Re: B.10 Empty elements?

lee@sq.com wrote:
> 
> > If minimization is not allowed where content is possible, and any tag
> > without content is defacto, empty, then why should I need the </e>?
> 
> Consider
> 
> <Chapter><title>this is a 200-page chapter, sorry</title>
> <PGBRK>
> <P> .....
> 
> We can't process the PGBRK and the other elements inside Chapter until
> we've seen </Chapter>, and hence have deduced that there is no </PGBRK> --
> otherwise we'd think all the <P> elements were within PGBRK.

Not disputing your case case:

1.  Is the extreme case the common case?  I would have a chat 
with an author that produced a 200 page chapter.  

2.  Isn't this a case where the DTDlessness bites?  IOW, if a 
DTD is allowed, you know that <PGBRK> is minimized.  If a DTD
is allowed, but is not used, is that a problem with XML or 
practice?

3.  Is the processing time severe for the case you state?
I realize this question has many hands to argue with.

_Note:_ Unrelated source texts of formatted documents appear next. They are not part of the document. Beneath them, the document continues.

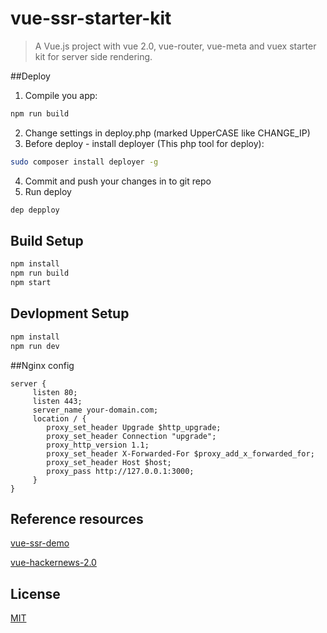 # vue-ssr-starter-kit

> A Vue.js project with vue 2.0, vue-router, vue-meta and vuex starter kit for server side rendering.

##Deploy
1. Compile you app:
```bash
npm run build
```
2. Change settings in deploy.php (marked UpperCASE like CHANGE_IP)
3. Before deploy - install deployer (This php tool for deploy):
```bash
sudo composer install deployer -g
```
4. Commit and push your changes in to git repo
5. Run deploy
```bash
dep depploy
```

## Build Setup

``` bash
npm install
npm run build
npm start
```

## Devlopment Setup

```bash
npm install
npm run dev
```

##Nginx config
```
server {
     listen 80;
     listen 443;
     server_name your-domain.com;
     location / {
        proxy_set_header Upgrade $http_upgrade;
        proxy_set_header Connection "upgrade";
        proxy_http_version 1.1;
        proxy_set_header X-Forwarded-For $proxy_add_x_forwarded_for;
        proxy_set_header Host $host;
        proxy_pass http://127.0.0.1:3000;
     }
}
```

## Reference resources

[vue-ssr-demo](https://github.com/yyx990803/vue-ssr-demo)

[vue-hackernews-2.0](https://github.com/vuejs/vue-hackernews-2.0)

## License

[MIT](http://opensource.org/licenses/MIT)
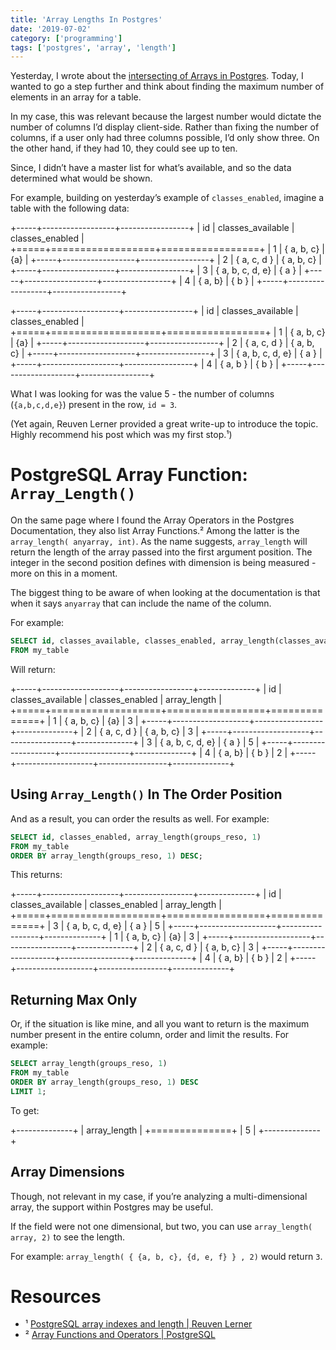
 ```yaml
---
title: 'Array Lengths In Postgres'
date: '2019-07-02'
category: ['programming']
tags: ['postgres', 'array', 'length']
---
```


Yesterday, I wrote about the [intersecting of Arrays in Postgres](../../2019-07-01/array-intersection-in-psql). Today, I wanted to go a step further and think about finding the maximum number of elements in an array for a table.

In my case, this was relevant because the largest number would dictate the number of columns I’d display client-side. Rather than fixing the number of columns, if a user only had three columns possible, I’d only show three. On the other hand, if they had 10, they could see up to ten.

Since, I didn’t have a master list for what’s available, and so the data determined what would be shown.

For example, building on yesterday’s example of `classes_enabled`, imagine a table with the following data:

+-----+------------------+-----------------+
| id | classes_available | classes_enabled |
+=====+==================+=================+
| 1 | { a, b, c} | {a} |
+-----+------------------+-----------------+
| 2 | { a, c, d } | { a, b, c} |
+-----+------------------+-----------------+
| 3 | { a, b, c, d, e} | { a } |
+-----+------------------+-----------------+
| 4 | { a, b} | { b } |
+-----+------------------+-----------------+

+-----+-------------------+-----------------+
| id  | classes_available | classes_enabled |
+=====+===================+=================+
| 1   | { a, b, c}        | {a}             |
+-----+-------------------+-----------------+
| 2   | { a, c, d }       | { a, b, c}      |
+-----+-------------------+-----------------+
| 3   | { a, b, c, d, e}  | { a }           |
+-----+-------------------+-----------------+
| 4   | { a, b }          | { b }           |
+-----+-------------------+-----------------+

What I was looking for was the value 5 - the number of columns (`{a,b,c,d,e}`) present in the row, `id = 3`.

(Yet again, Reuven Lerner provided a great write-up to introduce the topic. Highly recommend his post which was my first stop.¹)

# PostgreSQL Array Function: `Array_Length()`

On the same page where I found the Array Operators in the Postgres Documentation, they also list Array Functions.² Among the latter is the `array_length( anyarray, int)`. As the name suggests, `array_length` will return the length of the array passed into the first argument position. The integer in the second position defines with dimension is being measured - more on this in a moment.

The biggest thing to be aware of when looking at the documentation is that when it says `anyarray` that can include the name of the column.

For example:

```sql
SELECT id, classes_available, classes_enabled, array_length(classes_available, 1)
FROM my_table
```

Will return:

+-----+-------------------+-----------------+--------------+
| id  | classes_available | classes_enabled | array_length |
+=====+===================+=================+==============+
| 1   | { a, b, c}        | {a}             | 3            |
+-----+-------------------+-----------------+--------------+
| 2   | { a, c, d }       | { a, b, c}      | 3            |
+-----+-------------------+-----------------+--------------+
| 3   | { a, b, c, d, e}  | { a }           | 5            |
+-----+-------------------+-----------------+--------------+
| 4   | { a, b}           | { b }           | 2            |
+-----+-------------------+-----------------+--------------+

## Using `Array_Length()` In The Order Position

And as a result, you can order the results as well. For example:

```sql
SELECT id, classes_enabled, array_length(groups_reso, 1)
FROM my_table
ORDER BY array_length(groups_reso, 1) DESC;
```

This returns:

+-----+-------------------+-----------------+--------------+
| id  | classes_available | classes_enabled | array_length |
+=====+===================+=================+==============+
| 3   | { a, b, c, d, e}  | { a }           | 5            |
+-----+-------------------+-----------------+--------------+
| 1   | { a, b, c}        | {a}             | 3            |
+-----+-------------------+-----------------+--------------+
| 2   | { a, c, d }       | { a, b, c}      | 3            |
+-----+-------------------+-----------------+--------------+
| 4   | { a, b}           | { b }           | 2            |
+-----+-------------------+-----------------+--------------+

## Returning Max Only

Or, if the situation is like mine, and all you want to return is the maximum number present in the entire column, order and limit the results. For example:

```sql
SELECT array_length(groups_reso, 1)
FROM my_table
ORDER BY array_length(groups_reso, 1) DESC
LIMIT 1;
```

To get:

+--------------+
| array_length |
+==============+
| 5            |
+--------------+

## Array Dimensions

Though, not relevant in my case, if you’re analyzing a multi-dimensional array, the support within Postgres may be useful.

If the field were not one dimensional, but two, you can use `array_length( array, 2)` to see the length.

For example: `array_length( { {a, b, c}, {d, e, f} } , 2)` would return `3`.

# Resources

- ¹ [PostgreSQL array indexes and length | Reuven Lerner](https://lerner.co.il/2014/05/20/postgresql-array-indexes-and-length/)
- ² [Array Functions and Operators | PostgreSQL](https://www.postgresql.org/docs/current/functions-array.html)
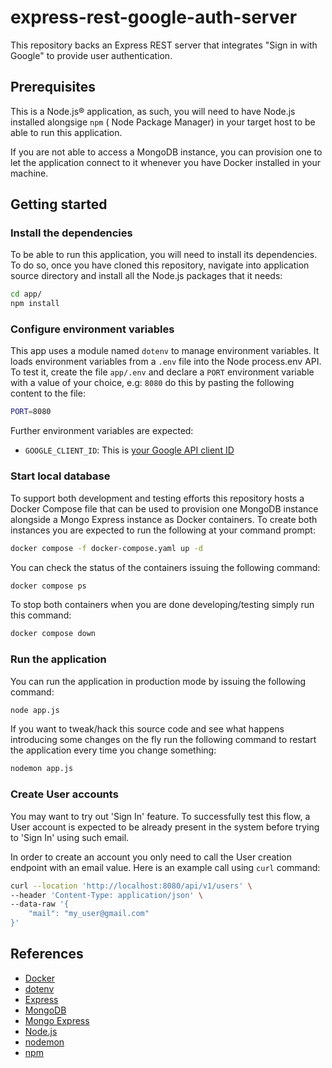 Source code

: # express-rest-google-auth-server
This repository backs an Express REST server that integrates "Sign in with Google" to provide user authentication.

## Prerequisites

This is a Node.js® application, as such, you will need to have Node.js installed alongsige `npm` ( Node Package Manager) in your target host to be able to run this application.

If you are not able to access a MongoDB instance, you can provision one to let the application connect to it whenever you have Docker installed in your machine.

## Getting started

### Install the dependencies

To be able to run this application, you will need to install its dependencies. To do so, once you have cloned this repository, navigate into application source directory and install all the Node.js packages that it needs: 

```bash
cd app/
npm install
```

### Configure environment variables

This app uses a module named `dotenv` to manage environment variables. It loads environment variables from a `.env` file into the Node process.env API. To test it, create the file `app/.env` and declare a `PORT` environment variable with a value of your choice, e.g: `8080` do this by pasting the following content to the file:

```bash
PORT=8080
```

Further environment variables are expected:

- `GOOGLE_CLIENT_ID`: This is [your Google API client ID](https://developers.google.com/identity/gsi/web/guides/get-google-api-clientid)

### Start local database

To support both development and testing efforts this repository hosts a Docker Compose file that can be used to provision one MongoDB instance alongside a Mongo Express instance as Docker containers. To create both instances you are expected to run the following at your command prompt:

```bash
docker compose -f docker-compose.yaml up -d
```

You can check the status of the containers issuing the following command:

```bash
docker compose ps
```

To stop both containers when you are done developing/testing simply run this command:

```bash
docker compose down
```

### Run the application

You can run the application in production mode by issuing the following command:

```bash
node app.js
```

If you want to tweak/hack this source code and see what happens introducing some changes on the fly run the following command to restart the application every time you change something:

```bash
nodemon app.js
```

### Create User accounts

You may want to try out 'Sign In' feature. To successfully test this flow, a User account is expected to be already present in the system before trying to 'Sign In' using such email.  

In order to create an account you only need to call the User creation endpoint with an email value. Here is an example call using `curl` command:

```bash
curl --location 'http://localhost:8080/api/v1/users' \
--header 'Content-Type: application/json' \
--data-raw '{
    "mail": "my_user@gmail.com"
}'
```

## References

- [Docker](https://www.docker.com/)
- [dotenv](https://www.npmjs.com/package/dotenv)
- [Express](https://www.npmjs.com/package/express)
- [MongoDB](https://www.mongodb.com/)
- [Mongo Express](https://github.com/mongo-express/mongo-express)
- [Node.js](https://nodejs.org/)
- [nodemon](https://www.npmjs.com/package/nodemon)
- [npm](https://www.npmjs.com/package/npm)
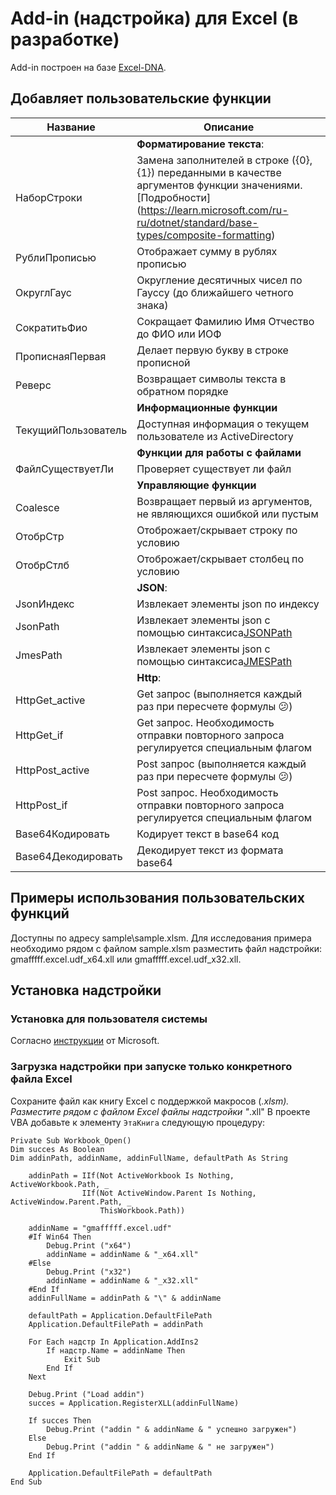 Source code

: # Add-in (надстройка) для Excel (в разработке)

Add-in построен на базе [Excel-DNA](https://excel-dna.net).

## Добавляет пользовательские функции

| Название            | Описание                                                                                                                                                                                       |
|---------------------|------------------------------------------------------------------------------------------------------------------------------------------------------------------------------------------------|
|                     | **Форматирование текста**:                                                                                                                                                                     |
| НаборСтроки         | Замена заполнителей в строке ({0}, {1}) переданными в качестве аргументов функции значениями. [Подробности] (https://learn.microsoft.com/ru-ru/dotnet/standard/base-types/composite-formatting)|
| РублиПрописью       | Отображает сумму в рублях прописью                                                                                                                                                             |
| ОкруглГаус          | Округление десятичных чисел по Гауссу (до ближайшего четного знака)                                                                                                                            |
| СократитьФио        | Сокращает Фамилию Имя Отчество до ФИО или ИОФ                                                                                                                                                  |
| ПрописнаяПервая     | Делает первую букву в строке прописной                                                                                                                                                         |
| Реверс              | Возвращает символы текста в обратном порядке                                                                                                                                                   |
|                     | **Информационные функции**                                                                                                                                                                     |
| ТекущийПользователь | Доступная информация о текущем пользователе из ActiveDirectory                                                                                                                                 |
|                     | **Функции для работы с файлами**                                                                                                                                                               |
| ФайлСуществуетЛи    | Проверяет существует ли файл                                                                                                                                                                   |
|                     | **Управляющие функции**                                                                                                                                                                        |
| Coalesce            | Возвращает первый из аргументов, не являющихся ошибкой или пустым                                                                                                                              |
| ОтобрСтр            | Отоброжает/скрывает строку по условию                                                                                                                                                          |
| ОтобрСтлб           | Отоброжает/скрывает столбец по условию                                                                                                                                                         |
|                     | **JSON**:                                                                                                                                                                                      |
| JsonИндекс          | Извлекает элементы json по индексу                                                                                                                                                             |
| JsonPath            | Извлекает элементы json с помощью синтаксиса[JSONPath](https://danielaparker.github.io/JsonCons.Net/articles/JsonPath/JsonConsJsonPath.html)                                                   |
| JmesPath            | Извлекает элементы json с помощью синтаксиса[JMESPath](https://jmespath.org/specification.html)                                                                                                |
|                     | **Http**:                                                                                                                                                                                      |
| HttpGet_active      | Get запрос (выполняется каждый раз при пересчете формулы :confused:)                                                                                                                           |
| HttpGet_if          | Get запрос. Необходимость отправки повторного запроса регулируется специальным флагом                                                                                                          |
| HttpPost_active     | Post запрос (выполняется каждый раз при пересчете формулы :confused:)                                                                                                                          |
| HttpPost_if         | Post запрос. Необходимость отправки повторного запроса регулируется специальным флагом                                                                                                         |
| Base64Кодировать    | Кодирует текст в base64 код                                                                                                                                                                    |
| Base64Декодировать  | Декодирует текст из формата base64                                                                                                                                                             |

## Примеры использования пользовательских функций

Доступны по адресу sample\sample.xlsm.
Для исследования примера необходимо рядом с файлом sample.xlsm разместить файл надстройки:
gmafffff.excel.udf_x64.xll или gmafffff.excel.udf_x32.xll.

## Установка надстройки

### Установка для пользователя системы

Согласно [инструкции](https://support.microsoft.com/ru-ru/office/добавление-и-удаление-надстроек-в-excel-0af570c4-5cf3-4fa9-9b88-403625a0b460)
от Microsoft.

### Загрузка надстройки при запуске только конкретного файла Excel

Сохраните файл как книгу Excel с поддержкой макросов (*.xlsm).
Разместите рядом с файлом Excel файлы надстройки "*.xll"
В проекте VBA добавьте к элементу `ЭтаКнига` следующую процедуру:

```
Private Sub Workbook_Open()
Dim succes As Boolean
Dim addinPath, addinName, addinFullName, defaultPath As String

    addinPath = IIf(Not ActiveWorkbook Is Nothing, ActiveWorkbook.Path, _
                IIf(Not ActiveWindow.Parent Is Nothing, ActiveWindow.Parent.Path, _
                    ThisWorkbook.Path))
      
    addinName = "gmafffff.excel.udf"
    #If Win64 Then
        Debug.Print ("x64")
        addinName = addinName & "_x64.xll"
    #Else
        Debug.Print ("x32")
        addinName = addinName & "_x32.xll"
    #End If
    addinFullName = addinPath & "\" & addinName
   
    defaultPath = Application.DefaultFilePath
    Application.DefaultFilePath = addinPath

    For Each надстр In Application.AddIns2
        If надстр.Name = addinName Then
            Exit Sub
        End If
    Next

    Debug.Print ("Load addin")
    succes = Application.RegisterXLL(addinFullName)

    If succes Then
        Debug.Print ("addin " & addinName & " успешно загружен")
    Else
        Debug.Print ("addin " & addinName & " не загружен")
    End If

    Application.DefaultFilePath = defaultPath
End Sub
```
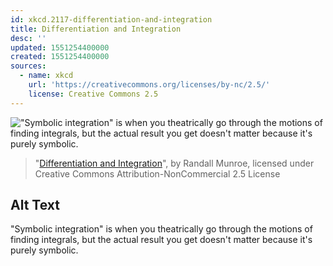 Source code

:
 ```yaml
---
id: xkcd.2117-differentiation-and-integration
title: Differentiation and Integration
desc: ''
updated: 1551254400000
created: 1551254400000
sources:
  - name: xkcd
    url: 'https://creativecommons.org/licenses/by-nc/2.5/'
    license: Creative Commons 2.5
---
```

!["Symbolic integration" is when you theatrically go through the motions of finding integrals, but the actual result you get doesn't matter because it's purely symbolic.](https://imgs.xkcd.com/comics/differentiation_and_integration.png)
> "[Differentiation and Integration](https://xkcd.com/2117/)", by Randall Munroe, licensed under Creative Commons Attribution-NonCommercial 2.5 License

## Alt Text
"Symbolic integration" is when you theatrically go through the motions of finding integrals, but the actual result you get doesn't matter because it's purely symbolic.
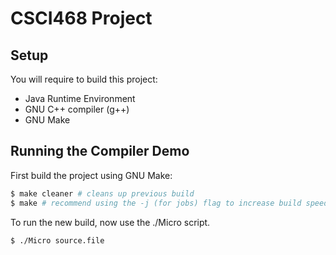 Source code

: # CSCI468 Project

## Setup

You will require to build this project:
 -  Java Runtime Environment
 -  GNU C++ compiler (g++)
 -  GNU Make

## Running the Compiler Demo

First build the project using GNU Make:

```bash
$ make cleaner # cleans up previous build
$ make # recommend using the -j (for jobs) flag to increase build speed
```

To run the new build, now use the ./Micro script.

```bash
$ ./Micro source.file
```
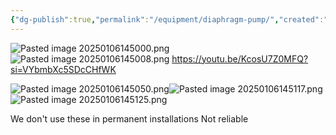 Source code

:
 ```yaml
---
{"dg-publish":true,"permalink":"/equipment/diaphragm-pump/","created":"2025-01-06T14:49:59.180-06:00"}
---
```


![Pasted image 20250106145000.png](/img/user/Secondary/Images/Pasted%20image%2020250106145000.png)![Pasted image 20250106145008.png](/img/user/Secondary/Images/Pasted%20image%2020250106145008.png)
https://youtu.be/KcosU7Z0MFQ?si=VYbmbXc5SDcCHfWK

![Pasted image 20250106145050.png](/img/user/Secondary/Images/Pasted%20image%2020250106145050.png)![Pasted image 20250106145117.png](/img/user/Secondary/Images/Pasted%20image%2020250106145117.png)![Pasted image 20250106145125.png](/img/user/Secondary/Images/Pasted%20image%2020250106145125.png)

We don't use these in permanent installations
Not reliable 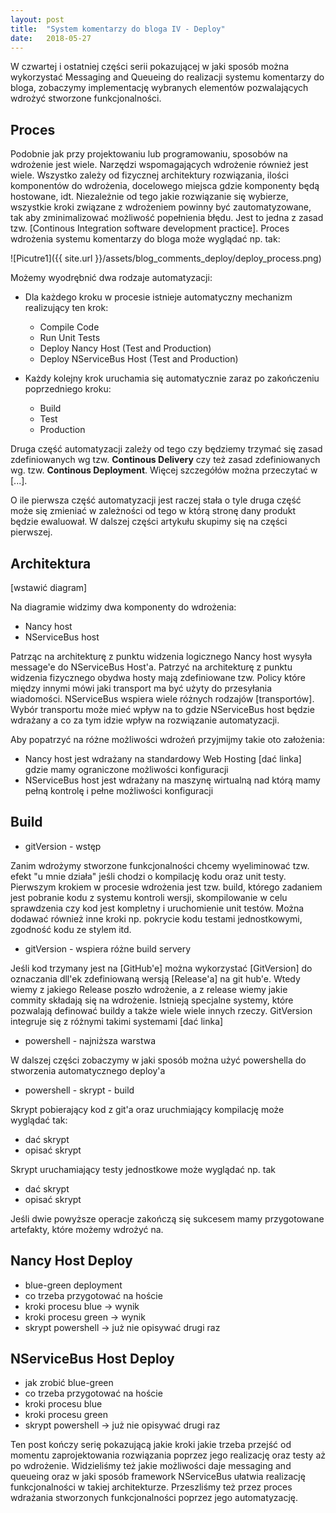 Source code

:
 ```yaml
---
layout: post
title:  "System komentarzy do bloga IV - Deploy"
date:   2018-05-27
---
```


W czwartej i ostatniej części serii pokazującej w jaki sposób można wykorzystać Messaging and Queueing do realizacji systemu komentarzy do bloga, zobaczymy implementację wybranych elementów pozwalających wdrożyć stworzone funkcjonalności.

## Proces

Podobnie jak przy projektowaniu lub programowaniu, sposobów na wdrożenie jest wiele. Narzędzi wspomagających wdrożenie również jest wiele. Wszystko zależy od fizycznej architektury rozwiązania, ilości komponentów do wdrożenia, docelowego miejsca gdzie komponenty będą hostowane, idt. Niezależnie od tego jakie rozwiązanie się wybierze, wszystkie kroki związane z wdrożeniem powinny być zautomatyzowane, tak aby zminimalizować możliwość popełnienia błędu. Jest to jedna z zasad tzw. [Continous Integration software development practice]. Proces wdrożenia systemu komentarzy do bloga może wyglądać np. tak:

![Picutre1]({{ site.url }}/assets/blog_comments_deploy/deploy_process.png)

Możemy wyodrębnić dwa rodzaje automatyzacji:

* Dla każdego kroku w procesie istnieje automatyczny mechanizm realizujący ten krok:
    * Compile Code
    * Run Unit Tests
    * Deploy Nancy Host (Test and Production)
    * Deploy NServiceBus Host (Test and Production)

* Każdy kolejny krok uruchamia się automatycznie zaraz po zakończeniu poprzedniego kroku:
    * Build
    * Test
    * Production

Druga część automatyzacji zależy od tego czy będziemy trzymać się zasad zdefiniowanych wg tzw. **Continous Delivery** czy też zasad zdefiniowanych wg. tzw. **Continous Deployment**. Więcej szczegółów można przeczytać w [...].

O ile pierwsza część automatyzacji jest raczej stała o tyle druga część może się zmieniać w zależności od tego w którą stronę dany produkt będzie ewaluował. W dalszej części artykułu skupimy się na części pierwszej.

## Architektura

[wstawić diagram]

Na diagramie widzimy dwa komponenty do wdrożenia:

* Nancy host
* NServiceBus host

Patrząc na architekturę z punktu widzenia logicznego Nancy host wysyła message'e do NServiceBus Host'a. Patrzyć na architekturę z punktu widzenia fizycznego obydwa hosty mają zdefiniowane tzw. Policy które między innymi mówi jaki transport ma być użyty do przesyłania wiadomości. NServiceBus wspiera wiele różnych rodzajów [transportów]. Wybór transportu może mieć wpływ na to gdzie NServiceBus host będzie wdrażany a co za tym idzie wpływ na rozwiązanie automatyzacji.

Aby popatrzyć na różne możliwości wdrożeń przyjmijmy takie oto założenia:

* Nancy host jest wdrażany na standardowy Web Hosting [dać linka] gdzie mamy ograniczone możliwości konfiguracji
* NServiceBus host jest wdrażany na maszynę wirtualną nad którą mamy pełną kontrolę i pełne możliwości konfiguracji

## Build

- gitVersion - wstęp

Zanim wdrożymy stworzone funkcjonalności chcemy wyeliminować tzw. efekt "u mnie działa" jeśli chodzi o kompilację kodu oraz unit testy. Pierwszym krokiem w procesie wdrożenia jest tzw. build, którego zadaniem jest pobranie kodu z systemu kontroli wersji, skompilowanie w celu sprawdzenia czy kod jest kompletny i uruchomienie unit testów. Można dodawać również inne kroki np. pokrycie kodu testami jednostkowymi, zgodność kodu ze stylem itd. 

- gitVersion - wspiera różne build servery

Jeśli kod trzymany jest na [GitHub'e] można wykorzystać [GitVersion] do oznaczania dll'ek zdefiniowaną wersją [Release'a] na git hub'e. Wtedy wiemy z jakiego Release poszło wdrożenie, a z release wiemy jakie commity składają się na wdrożenie. Istnieją specjalne systemy, które pozwalają definować buildy a także wiele wiele innych rzeczy. GitVersion integruje się z różnymi takimi systemami [dać linka]

- powershell - najniższa warstwa

W dalszej części zobaczymy w jaki sposób można użyć powershella do stworzenia automatycznego deploy'a

- powershell - skrypt - build

Skrypt pobierający kod z git'a oraz uruchmiający kompilację może wyglądać tak:

- dać skrypt
- opisać skrypt

Skrypt uruchamiający testy jednostkowe może wyglądać np. tak

- dać skrypt
- opisać skrypt

Jeśli dwie powyższe operacje zakończą się sukcesem mamy przygotowane artefakty, które możemy wdrożyć na.

## Nancy Host Deploy

- blue-green deployment
- co trzeba przygotować na hoście
- kroki procesu blue -> wynik
- kroki procesu green -> wynik
- skrypt powershell -> już nie opisywać drugi raz


## NServiceBus Host Deploy

- jak zrobić blue-green
- co trzeba przygotować na hoście
- kroki procesu blue
- kroki procesu green
- skrypt powershell -> już nie opisywać drugi raz

Ten post kończy serię pokazującą jakie kroki jakie trzeba przejść od momentu zaprojektowania rozwiązania poprzez jego realizację oraz testy aż po wdrożenie. Widzieliśmy też jakie możliwości daje messaging and queueing oraz w jaki sposób framework NServiceBus ułatwia realizację funkcjonalności w takiej architekturze. Przeszliśmy też przez proces wdrażania stworzonych funkcjonalności poprzez jego automatyzację.
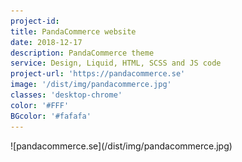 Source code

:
 ```yaml
---
project-id:
title: PandaCommerce website
date: 2018-12-17
description: PandaCommerce theme
service: Design, Liquid, HTML, SCSS and JS code
project-url: 'https://pandacommerce.se'
image: '/dist/img/pandacommerce.jpg'
classes: 'desktop-chrome'
color: '#FFF'
BGcolor: '#fafafa'
---
```

<div class="half" markdown="1">
  ![pandacommerce.se](/dist/img/pandacommerce.jpg)
</div> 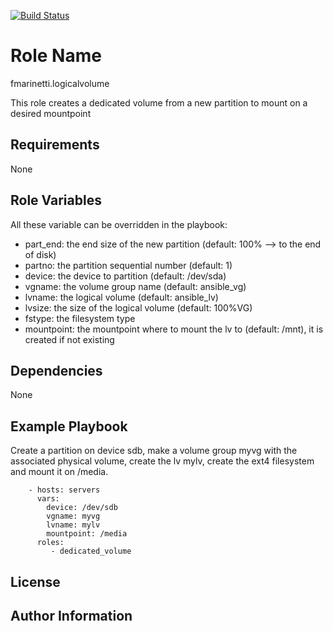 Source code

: [![Build Status](https://travis-ci.com/fabiomarinetti/fmarinetti.logicalvolume.svg?branch=master)](https://travis-ci.com/fabiomarinetti/fmarinetti.logicalvolume)

Role Name
=========

fmarinetti.logicalvolume

This role creates a dedicated volume from a new partition to mount on a desired mountpoint

Requirements
------------

None

Role Variables
--------------

All these variable can be overridden in the playbook:

- part_end: the end size of the new partition (default: 100% --> to the end of disk)  
- partno: the partition sequential number (default: 1)
- device: the device to partition (default: /dev/sda)
- vgname: the volume group name (default: ansible_vg)
- lvname: the logical volume (default: ansible_lv)
- lvsize: the size of the logical volume (default: 100%VG)
- fstype: the filesystem type
- mountpoint: the mountpoint where to mount the lv to (default: /mnt), it is created if not existing

Dependencies
------------

None

Example Playbook
----------------

Create a partition on device sdb, make a volume group myvg with the associated physical volume, create the lv mylv, create the ext4 filesystem and mount it on /media. 
```
    - hosts: servers
      vars:
        device: /dev/sdb
        vgname: myvg
        lvname: mylv
        mountpoint: /media
      roles:
         - dedicated_volume
```
License
-------


Author Information
------------------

> Of course, it could simply have been a user error...

Yes but that is the reason for validation in authoring 
where I believe a DTD is at its most useful.  The case 
for network is determined by the operations the receiver 
must perform to do *something useful* which seems to be 
in these discussions, be rendering.  I agree completely 
that the DTD should not be needed there, but that unless
one can *spot* the <pgbrk> and determine it is empty,
it is needed.  So, wouldn't it be a design error on the 
transmitter's part not to indicate a DTD is needed to 
process?
 
> If empty elements were marked syntactically, e.g.
> <@PGBRK>
> then there would be no problem.
> 
> This can be done by allowind @ as a name start character, and then
> saying that in XML, empty elements have names starting with @.
> If SGML could be augmented to allow a different open tag delimiter for
> EMPTY elements, it could use <@, and the entire problem would vanish.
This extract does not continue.